#### INSTRUCTIONS TO FOLLOW:
State how many lines in the records below contain the word "style". Nothing else is needed.

#### INPUT FOR THIS TASK:
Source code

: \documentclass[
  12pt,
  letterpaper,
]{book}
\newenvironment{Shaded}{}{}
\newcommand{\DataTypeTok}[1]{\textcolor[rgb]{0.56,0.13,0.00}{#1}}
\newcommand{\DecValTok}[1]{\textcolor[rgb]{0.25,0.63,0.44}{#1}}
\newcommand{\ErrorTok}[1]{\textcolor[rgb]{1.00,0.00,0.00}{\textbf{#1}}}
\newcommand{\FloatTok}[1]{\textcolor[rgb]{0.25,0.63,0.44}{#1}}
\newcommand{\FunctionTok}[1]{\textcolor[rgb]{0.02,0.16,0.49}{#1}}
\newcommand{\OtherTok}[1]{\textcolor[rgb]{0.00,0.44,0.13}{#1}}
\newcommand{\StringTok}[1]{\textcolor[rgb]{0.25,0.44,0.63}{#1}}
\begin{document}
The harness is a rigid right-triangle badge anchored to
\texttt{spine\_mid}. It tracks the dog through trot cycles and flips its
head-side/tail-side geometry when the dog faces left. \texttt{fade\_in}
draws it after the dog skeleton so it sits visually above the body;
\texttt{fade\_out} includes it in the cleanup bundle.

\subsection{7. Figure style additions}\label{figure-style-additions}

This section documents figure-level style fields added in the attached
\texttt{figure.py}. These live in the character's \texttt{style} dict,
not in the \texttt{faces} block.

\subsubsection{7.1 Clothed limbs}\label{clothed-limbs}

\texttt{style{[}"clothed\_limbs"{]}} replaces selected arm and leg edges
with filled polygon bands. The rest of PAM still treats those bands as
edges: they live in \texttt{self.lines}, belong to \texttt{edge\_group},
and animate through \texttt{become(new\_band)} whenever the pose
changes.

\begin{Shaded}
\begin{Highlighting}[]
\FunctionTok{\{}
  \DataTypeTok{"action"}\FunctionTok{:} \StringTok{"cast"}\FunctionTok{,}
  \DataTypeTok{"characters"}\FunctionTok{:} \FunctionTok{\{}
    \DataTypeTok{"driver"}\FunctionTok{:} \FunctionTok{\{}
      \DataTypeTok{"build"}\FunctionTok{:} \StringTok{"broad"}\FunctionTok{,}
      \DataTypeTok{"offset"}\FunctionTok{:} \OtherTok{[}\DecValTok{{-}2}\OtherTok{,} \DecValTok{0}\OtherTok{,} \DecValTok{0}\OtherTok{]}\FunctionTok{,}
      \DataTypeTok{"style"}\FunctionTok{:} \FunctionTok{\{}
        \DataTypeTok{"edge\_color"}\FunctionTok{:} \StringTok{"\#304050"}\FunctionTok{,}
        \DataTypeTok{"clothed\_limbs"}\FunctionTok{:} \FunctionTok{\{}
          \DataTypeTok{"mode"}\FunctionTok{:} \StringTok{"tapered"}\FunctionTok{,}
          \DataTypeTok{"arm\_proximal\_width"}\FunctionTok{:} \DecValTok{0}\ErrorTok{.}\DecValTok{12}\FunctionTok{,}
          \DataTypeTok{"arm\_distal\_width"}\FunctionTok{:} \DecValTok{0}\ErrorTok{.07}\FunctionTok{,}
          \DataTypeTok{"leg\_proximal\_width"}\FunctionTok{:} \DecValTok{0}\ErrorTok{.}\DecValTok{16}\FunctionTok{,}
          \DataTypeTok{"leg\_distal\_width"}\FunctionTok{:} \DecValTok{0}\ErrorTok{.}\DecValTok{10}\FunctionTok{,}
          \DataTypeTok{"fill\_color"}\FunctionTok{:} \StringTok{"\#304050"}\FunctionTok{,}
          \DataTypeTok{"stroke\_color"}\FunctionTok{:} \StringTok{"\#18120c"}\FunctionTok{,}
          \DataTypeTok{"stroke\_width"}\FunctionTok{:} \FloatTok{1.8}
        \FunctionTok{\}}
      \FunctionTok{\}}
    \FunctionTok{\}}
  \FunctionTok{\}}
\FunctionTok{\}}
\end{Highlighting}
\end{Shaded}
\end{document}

#### SOLUTION FOR THIS TASK:
5